Copy out every line holding the string "Drawing" from the records below.

Records from a dataset
____________________

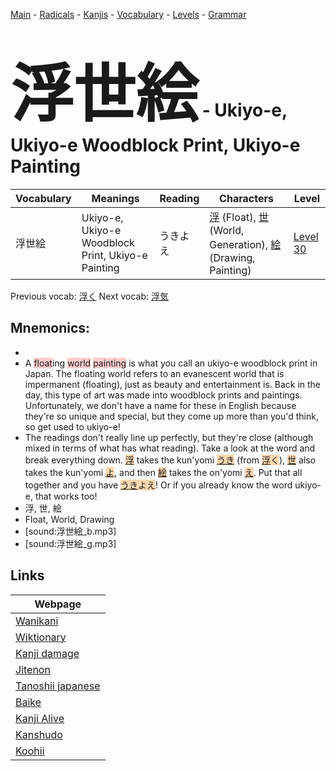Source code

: <style> bigfont {font-size: 100px}</style>
[Main](../README.md) -
[Radicals](../radicals.md) -
[Kanjis](../kanjis.md) -
[Vocabulary](../vocabulary.md) -
[Levels](../levels.md) -
[Grammar](../grammar.md)
# <bigfont> 浮世絵</bigfont> - Ukiyo-e, Ukiyo-e Woodblock Print, Ukiyo-e Painting 

| Vocabulary | Meanings | Reading | Characters | Level |
| --- | --- | --- | --- | --- |
| 浮世絵 | Ukiyo-e, Ukiyo-e Woodblock Print, Ukiyo-e Painting | うきよえ |  [浮](../kanjis/浮.md) (Float), [世](../kanjis/世.md) (World, Generation), [絵](../kanjis/絵.md) (Drawing, Painting) | [Level 30](../levels/wk_level30.md) |

Previous vocab: [浮く](浮く.md) Next vocab: [浮気](浮気.md) 

## Mnemonics:

* 
* A <span style="background-color:#ffcccb"> float</span>ing <span style="background-color:#ffcccb"> world</span> <span style="background-color:#ffcccb"> painting</span> is what you call an ukiyo-e woodblock print in Japan. The floating world refers to an evanescent world that is impermanent (floating), just as beauty and entertainment is. Back in the day, this type of art was made into woodblock prints and paintings. Unfortunately, we don't have a name for these in English because they're so unique and special, but they come up more than you'd think, so get used to ukiyo-e!
* The readings don't really line up perfectly, but they're close (although mixed in terms of what has what reading). Take a look at the word and break everything down. <span style="background-color:#fed8b1"> [浮](https://jisho.org/search/浮)</span> takes the kun'yomi <span style="background-color:#fed8b1"> [うき](https://jisho.org/search/うき)</span> (from <span style="background-color:#fed8b1"> [浮](https://jisho.org/search/浮)く</span>), <span style="background-color:#fed8b1"> [世](https://jisho.org/search/世)</span> also takes the kun'yomi <span style="background-color:#fed8b1"> [よ](https://jisho.org/search/よ)</span>, and then <span style="background-color:#fed8b1"> [絵](https://jisho.org/search/絵)</span> takes the on'yomi <span style="background-color:#fed8b1"> [え](https://jisho.org/search/え)</span>. Put that all together and you have <span style="background-color:#fed8b1"> [うき](https://jisho.org/search/うき)よえ</span>! Or if you already know the word ukiyo-e, that works too!
* 浮, 世, 絵
* Float, World, Drawing
* [sound:浮世絵_b.mp3]
* [sound:浮世絵_g.mp3]


## Links 

| Webpage |
| --- |
| [Wanikani          ](https://www.wanikani.com/kanji/浮世絵) |
| [Wiktionary        ](https://en.wiktionary.org/wiki/浮世絵) |
| [Kanji damage      ](http://www.kanjidamage.com/kanji/search?utf8=✓&q=浮世絵) |
| [Jitenon           ](https://jitenon.com/kanji/浮世絵) |
| [Tanoshii japanese ](https://www.tanoshiijapanese.com/dictionary/kanji.cfm?k=浮世絵) |
| [Baike             ](https://baike.baidu.com/item/浮世絵) |
| [Kanji Alive       ](https://app.kanjialive.com/浮世絵) |
| [Kanshudo          ](https://www.kanshudo.com/searchmn?q=浮世絵) |
| [Koohii            ](https://kanji.koohii.com/study/kanji/浮世絵) |
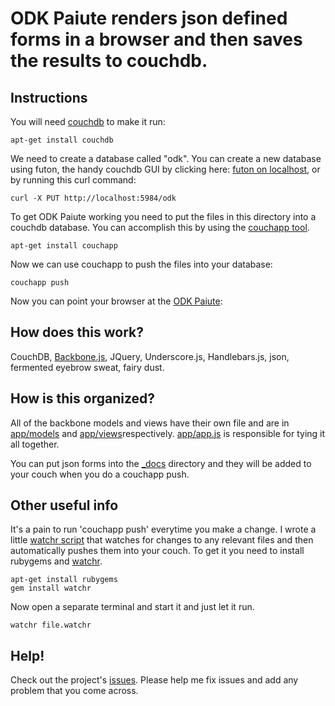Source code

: ODK Paiute renders json defined forms in a browser and then saves the results to couchdb.
=========================================================================================

Instructions
------------

You will need [couchdb](http://couchdb.apache.org/) to make it run:

    apt-get install couchdb

We need to create a database called "odk". You can create a new database using futon, the handy couchdb GUI by clicking here: [futon on localhost](http://localhost:5984/_utils), or by running this curl command:

    curl -X PUT http://localhost:5984/odk

To get ODK Paiute working you need to put the files in this directory into a couchdb database. You can accomplish this by using the
[couchapp tool](http://couchapp.org/page/couchapp-python).

    apt-get install couchapp

Now we can use couchapp to push the files into your database:

    couchapp push

Now you can point your browser at the [ODK Paiute](http://localhost:5984/odk/_design/render/index.html):

How does this work?
-------------------

CouchDB, [Backbone.js](http://documentcloud.github.com/backbone), JQuery, Underscore.js, Handlebars.js, json, fermented eyebrow sweat, fairy dust.


How is this organized?
----------------------

All of the backbone models and views have their own file and are in [app/models](http://documentcloud.github.com/backbone/#Model) and [app/views](http://documentcloud.github.com/backbone/#Model)respectively. [app/app.js](https://github.com/mikeymckay/odk-paiute/blob/master/app/app.js) is responsible for tying it all together.

You can put json forms into the [\_docs](https://github.com/mikeymckay/odk-paiute/blob/master/_docs) directory and they will be added to your couch when you do a couchapp push.

Other useful info
-----------------

It's a pain to run 'couchapp push' everytime you make a change. I wrote a little [watchr script](https://github.com/mikeymckay/odk-paiute/blob/master/file.watchr) that watches for changes to any relevant files and then automatically pushes them into your couch. To get it you need to install rubygems and [watchr](http://rubygems.org/gems/watchr).

    apt-get install rubygems
    gem install watchr

Now open a separate terminal and start it and just let it run.

    watchr file.watchr

Help!
----
Check out the project's [issues](https://github.com/mikeymckay/odk-paiute/issues). Please help me fix issues and add any problem that you come across.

____________________

- Final answer:
| 浮世絵 | Ukiyo-e, Ukiyo-e Woodblock Print, Ukiyo-e Painting | うきよえ |  [浮](../kanjis/浮.md) (Float), [世](../kanjis/世.md) (World, Generation), [絵](../kanjis/絵.md) (Drawing, Painting) | [Level 30](../levels/wk_level30.md) |
* Float, World, Drawing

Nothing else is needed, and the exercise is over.